Find the lines in the records below that contain "automatically", and report each of them.
Segment Start: The input
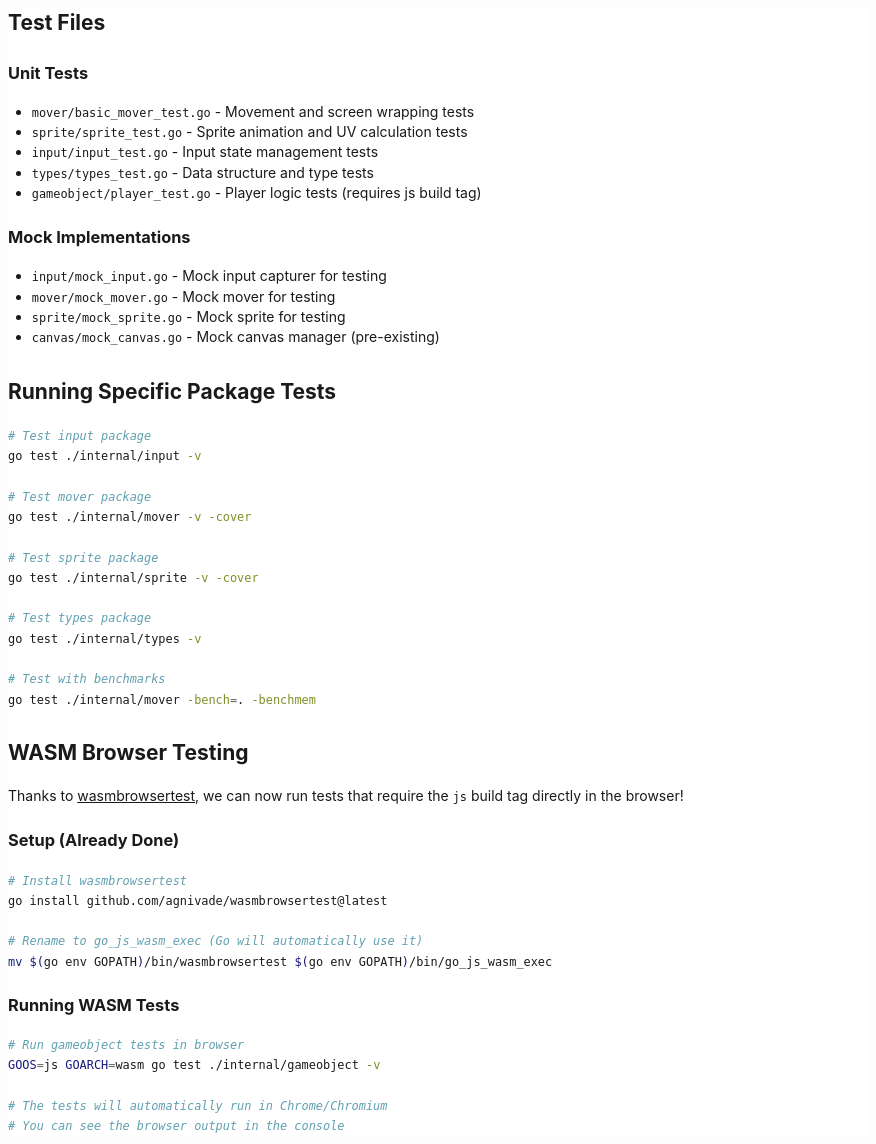 ## Test Files

### Unit Tests
- `mover/basic_mover_test.go` - Movement and screen wrapping tests
- `sprite/sprite_test.go` - Sprite animation and UV calculation tests
- `input/input_test.go` - Input state management tests
- `types/types_test.go` - Data structure and type tests
- `gameobject/player_test.go` - Player logic tests (requires js build tag)

### Mock Implementations
- `input/mock_input.go` - Mock input capturer for testing
- `mover/mock_mover.go` - Mock mover for testing
- `sprite/mock_sprite.go` - Mock sprite for testing
- `canvas/mock_canvas.go` - Mock canvas manager (pre-existing)

## Running Specific Package Tests

```bash
# Test input package
go test ./internal/input -v

# Test mover package
go test ./internal/mover -v -cover

# Test sprite package  
go test ./internal/sprite -v -cover

# Test types package
go test ./internal/types -v

# Test with benchmarks
go test ./internal/mover -bench=. -benchmem
```

## WASM Browser Testing

Thanks to [wasmbrowsertest](https://github.com/agnivade/wasmbrowsertest), we can now run tests that require the `js` build tag directly in the browser!

### Setup (Already Done)
```bash
# Install wasmbrowsertest
go install github.com/agnivade/wasmbrowsertest@latest

# Rename to go_js_wasm_exec (Go will automatically use it)
mv $(go env GOPATH)/bin/wasmbrowsertest $(go env GOPATH)/bin/go_js_wasm_exec
```

### Running WASM Tests
```bash
# Run gameobject tests in browser
GOOS=js GOARCH=wasm go test ./internal/gameobject -v

# The tests will automatically run in Chrome/Chromium
# You can see the browser output in the console
```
Segment End: The input
Solution:
# Rename to go_js_wasm_exec (Go will automatically use it)
# The tests will automatically run in Chrome/Chromium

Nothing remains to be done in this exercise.